Munculnya pemberitaan tentang protes warga terhadap pemilihan BPD dan Kades diikuti pula protes warga terhadap pemilihan kepala dusun dan perangkat desa yang dianggap tidak aspiratif dan melanggar aturan main. Pada perkembangan terakhir muncul pula upaya pelengseran terhadap anggota BPD yang tidak pernah bekerja dan mempunyai aib sosial di masyarakat. Protes warga itu mengungkapkan beberapa hal. Pertama, warga mempunyai kepedulian untuk mewujudkan pemerintahan yang demokratis meskipun mereka itu dipengaruhi oleh para elite desa yang membutuhkan dukungan warga untuk melakukan kontrol terhadap jalannya pesta demokrasi. Kedua, jumlah dan kualitas protes warga dalam surat kabar itu hanyalah sebagian dari gejala yang berkembang dalam masyarakat. Media lokal seperti Suara Merdeka dan Radar Kudus juga meliputi kasus-kasus seputar protes warga terhadap pemerintahan desa. Sangat dimungkinkan banyak gejala yang tidak diliput. Ketiga, liputan itu akan mempengaruhi dinamika pemilihan di lain tempat sehingga menimbulkan sikap hati-hati dari elite politik dan panitia pemilihan untuk menghindari protes warga. Oleh karenanya pihak pemerintah kabupaten dalam hal ini Bupati selalu mengingatkan agar dilaksanakan dengan memperhatikan aspirasi masyarakat dan tentunya LUBER dan jurdil serta terbuka.
Pesta demokrasi yang diliput media massa daerah menjadi pelajaran bagi elite desa untuk lebih piawai dalam menarik simpati warga. Demikian pula panitia penyelengara dari semua elemen dalam masyarakat lebih bertindak netral. Paling tidak para elite desa yang berkontestasi berusaha mendengarkan aspirasi warga dan mengindari tindakan yang mengundang protes warga. Dalam menarik simpati warga, para elite desa pun turun ke forum-forum di desa dengan lebih intensif.

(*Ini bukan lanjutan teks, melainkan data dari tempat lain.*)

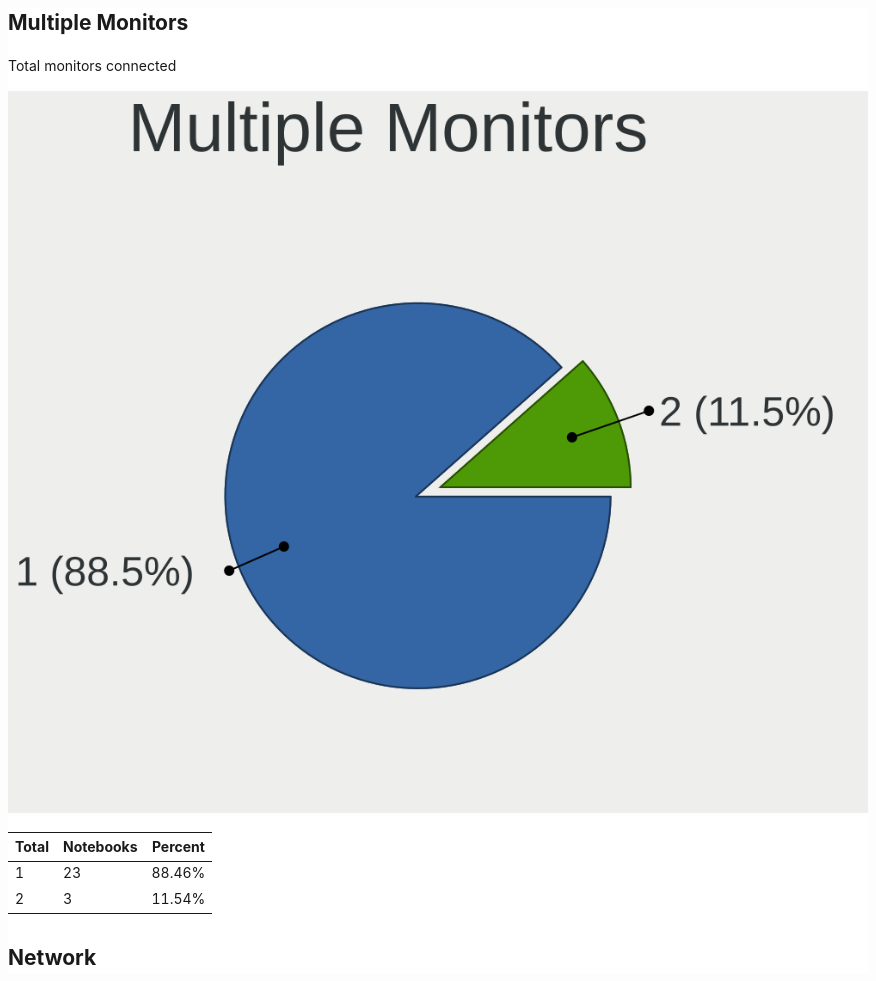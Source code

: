 Multiple Monitors
-----------------

Total monitors connected

![Multiple Monitors](./images/pie_chart/mon_total.svg)


| Total | Notebooks | Percent |
|-------|-----------|---------|
| 1     | 23        | 88.46%  |
| 2     | 3         | 11.54%  |

Network
-------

Mereka mulai meniru partai politik dengan mengadakan kampanye dan memperkenalkan programnya kepada warga. Namun demikian di tengah semakin ketatnya persaingan, para elite desa juga menggalang tim sukses yang lebih progresif kegiatannya termasuk melakukan politik uang dengan cara serahasia mungkin untuk mengindari intaian para pesaingnya.
Merosotnya kontrol desa terhadap warga dan terbukanya suasana yang kondusif bagi warga untuk ikut berpartisipasi dalam menentukan elite politik membuka akses baru bagi warga untuk menguatkan posisinya berhadapan dengan pemerintah desa. Akses itu dimanfaatkan oleh warga sehingga muncul gejala yang disebut di sini sebagai reorientasi perkumpulan warga desa. Reorientasi ini meliputi organisasi lama yang semula merupakan bentukan pemerintah dan organisasi warga baik yang lama maupun yang baru.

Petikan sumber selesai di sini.